Task details - Produce an exact copy of all the records.

Entries supplied -
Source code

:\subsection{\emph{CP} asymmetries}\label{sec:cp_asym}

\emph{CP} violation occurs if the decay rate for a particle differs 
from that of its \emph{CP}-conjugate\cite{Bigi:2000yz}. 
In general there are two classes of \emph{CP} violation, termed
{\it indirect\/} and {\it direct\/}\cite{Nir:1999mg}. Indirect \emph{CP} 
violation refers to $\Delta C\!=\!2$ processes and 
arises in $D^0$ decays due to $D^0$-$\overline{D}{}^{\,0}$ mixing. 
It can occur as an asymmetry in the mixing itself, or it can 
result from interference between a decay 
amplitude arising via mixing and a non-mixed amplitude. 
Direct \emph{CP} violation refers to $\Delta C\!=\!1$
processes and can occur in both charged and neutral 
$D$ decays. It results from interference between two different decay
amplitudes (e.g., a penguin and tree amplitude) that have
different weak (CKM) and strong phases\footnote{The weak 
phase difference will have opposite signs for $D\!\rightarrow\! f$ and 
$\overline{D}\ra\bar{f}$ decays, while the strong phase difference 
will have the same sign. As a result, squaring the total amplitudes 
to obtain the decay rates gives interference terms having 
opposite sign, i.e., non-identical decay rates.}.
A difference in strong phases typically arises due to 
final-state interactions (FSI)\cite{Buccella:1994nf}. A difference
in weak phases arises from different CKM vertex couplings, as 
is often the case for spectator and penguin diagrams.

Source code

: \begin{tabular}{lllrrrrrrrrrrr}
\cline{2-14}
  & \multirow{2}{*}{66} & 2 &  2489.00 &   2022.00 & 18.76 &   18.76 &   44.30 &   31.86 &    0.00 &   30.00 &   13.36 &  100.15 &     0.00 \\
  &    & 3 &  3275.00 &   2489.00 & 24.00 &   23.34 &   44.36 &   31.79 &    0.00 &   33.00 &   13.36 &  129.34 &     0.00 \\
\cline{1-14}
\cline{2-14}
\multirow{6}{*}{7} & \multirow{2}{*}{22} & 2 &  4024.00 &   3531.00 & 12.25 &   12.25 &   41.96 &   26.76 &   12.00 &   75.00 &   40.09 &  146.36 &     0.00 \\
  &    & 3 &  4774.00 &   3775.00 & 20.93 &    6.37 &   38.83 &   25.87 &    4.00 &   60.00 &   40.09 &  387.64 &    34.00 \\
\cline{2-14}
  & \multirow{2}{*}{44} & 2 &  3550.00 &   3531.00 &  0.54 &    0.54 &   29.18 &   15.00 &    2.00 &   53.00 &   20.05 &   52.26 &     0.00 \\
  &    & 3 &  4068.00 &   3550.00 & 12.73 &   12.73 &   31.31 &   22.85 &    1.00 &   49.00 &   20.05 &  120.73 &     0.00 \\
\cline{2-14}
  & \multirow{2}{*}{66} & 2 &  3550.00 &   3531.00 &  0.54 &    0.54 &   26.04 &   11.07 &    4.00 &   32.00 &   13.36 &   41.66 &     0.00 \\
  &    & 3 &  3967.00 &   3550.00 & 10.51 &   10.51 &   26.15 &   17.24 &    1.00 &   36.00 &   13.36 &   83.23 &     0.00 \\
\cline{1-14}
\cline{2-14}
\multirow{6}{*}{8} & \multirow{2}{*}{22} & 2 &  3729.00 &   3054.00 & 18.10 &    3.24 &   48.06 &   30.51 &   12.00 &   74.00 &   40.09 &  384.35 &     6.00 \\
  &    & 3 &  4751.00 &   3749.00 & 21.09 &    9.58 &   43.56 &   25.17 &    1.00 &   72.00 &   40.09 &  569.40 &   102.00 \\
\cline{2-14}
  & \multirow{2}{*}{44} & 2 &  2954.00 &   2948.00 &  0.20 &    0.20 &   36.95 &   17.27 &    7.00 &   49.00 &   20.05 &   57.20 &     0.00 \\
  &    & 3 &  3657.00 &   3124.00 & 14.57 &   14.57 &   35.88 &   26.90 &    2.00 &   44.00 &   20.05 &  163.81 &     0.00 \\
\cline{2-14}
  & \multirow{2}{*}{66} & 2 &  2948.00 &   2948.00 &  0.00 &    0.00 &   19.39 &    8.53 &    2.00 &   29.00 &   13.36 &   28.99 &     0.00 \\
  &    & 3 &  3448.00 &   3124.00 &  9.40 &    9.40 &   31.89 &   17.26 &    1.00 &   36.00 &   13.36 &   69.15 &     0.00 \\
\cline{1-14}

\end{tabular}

Result of the exercise -
Source code

:\subsection{\emph{CP} asymmetries}\label{sec:cp_asym}

\emph{CP} violation occurs if the decay rate for a particle differs 
from that of its \emph{CP}-conjugate\cite{Bigi:2000yz}. 
In general there are two classes of \emph{CP} violation, termed
{\it indirect\/} and {\it direct\/}\cite{Nir:1999mg}. Indirect \emph{CP} 
violation refers to $\Delta C\!=\!2$ processes and 
arises in $D^0$ decays due to $D^0$-$\overline{D}{}^{\,0}$ mixing. 
It can occur as an asymmetry in the mixing itself, or it can 
result from interference between a decay 
amplitude arising via mixing and a non-mixed amplitude. 
Direct \emph{CP} violation refers to $\Delta C\!=\!1$
processes and can occur in both charged and neutral 
$D$ decays. It results from interference between two different decay
amplitudes (e.g., a penguin and tree amplitude) that have
different weak (CKM) and strong phases\footnote{The weak 
phase difference will have opposite signs for $D\!\rightarrow\! f$ and 
$\overline{D}\ra\bar{f}$ decays, while the strong phase difference 
will have the same sign. As a result, squaring the total amplitudes 
to obtain the decay rates gives interference terms having 
opposite sign, i.e., non-identical decay rates.}.
A difference in strong phases typically arises due to 
final-state interactions (FSI)\cite{Buccella:1994nf}. A difference
in weak phases arises from different CKM vertex couplings, as 
is often the case for spectator and penguin diagrams.

Source code

: \begin{tabular}{lllrrrrrrrrrrr}
\cline{2-14}
  & \multirow{2}{*}{66} & 2 &  2489.00 &   2022.00 & 18.76 &   18.76 &   44.30 &   31.86 &    0.00 &   30.00 &   13.36 &  100.15 &     0.00 \\
  &    & 3 &  3275.00 &   2489.00 & 24.00 &   23.34 &   44.36 &   31.79 &    0.00 &   33.00 &   13.36 &  129.34 &     0.00 \\
\cline{1-14}
\cline{2-14}
\multirow{6}{*}{7} & \multirow{2}{*}{22} & 2 &  4024.00 &   3531.00 & 12.25 &   12.25 &   41.96 &   26.76 &   12.00 &   75.00 &   40.09 &  146.36 &     0.00 \\
  &    & 3 &  4774.00 &   3775.00 & 20.93 &    6.37 &   38.83 &   25.87 &    4.00 &   60.00 &   40.09 &  387.64 &    34.00 \\
\cline{2-14}
  & \multirow{2}{*}{44} & 2 &  3550.00 &   3531.00 &  0.54 &    0.54 &   29.18 &   15.00 &    2.00 &   53.00 &   20.05 &   52.26 &     0.00 \\
  &    & 3 &  4068.00 &   3550.00 & 12.73 &   12.73 &   31.31 &   22.85 &    1.00 &   49.00 &   20.05 &  120.73 &     0.00 \\
\cline{2-14}
  & \multirow{2}{*}{66} & 2 &  3550.00 &   3531.00 &  0.54 &    0.54 &   26.04 &   11.07 &    4.00 &   32.00 &   13.36 &   41.66 &     0.00 \\
  &    & 3 &  3967.00 &   3550.00 & 10.51 &   10.51 &   26.15 &   17.24 &    1.00 &   36.00 &   13.36 &   83.23 &     0.00 \\
\cline{1-14}
\cline{2-14}
\multirow{6}{*}{8} & \multirow{2}{*}{22} & 2 &  3729.00 &   3054.00 & 18.10 &    3.24 &   48.06 &   30.51 &   12.00 &   74.00 &   40.09 &  384.35 &     6.00 \\
  &    & 3 &  4751.00 &   3749.00 & 21.09 &    9.58 &   43.56 &   25.17 &    1.00 &   72.00 &   40.09 &  569.40 &   102.00 \\
\cline{2-14}
  & \multirow{2}{*}{44} & 2 &  2954.00 &   2948.00 &  0.20 &    0.20 &   36.95 &   17.27 &    7.00 &   49.00 &   20.05 &   57.20 &     0.00 \\
  &    & 3 &  3657.00 &   3124.00 & 14.57 &   14.57 &   35.88 &   26.90 &    2.00 &   44.00 &   20.05 &  163.81 &     0.00 \\
\cline{2-14}
  & \multirow{2}{*}{66} & 2 &  2948.00 &   2948.00 &  0.00 &    0.00 &   19.39 &    8.53 &    2.00 &   29.00 &   13.36 &   28.99 &     0.00 \\
  &    & 3 &  3448.00 &   3124.00 &  9.40 &    9.40 &   31.89 &   17.26 &    1.00 &   36.00 &   13.36 &   69.15 &     0.00 \\
\cline{1-14}

\end{tabular}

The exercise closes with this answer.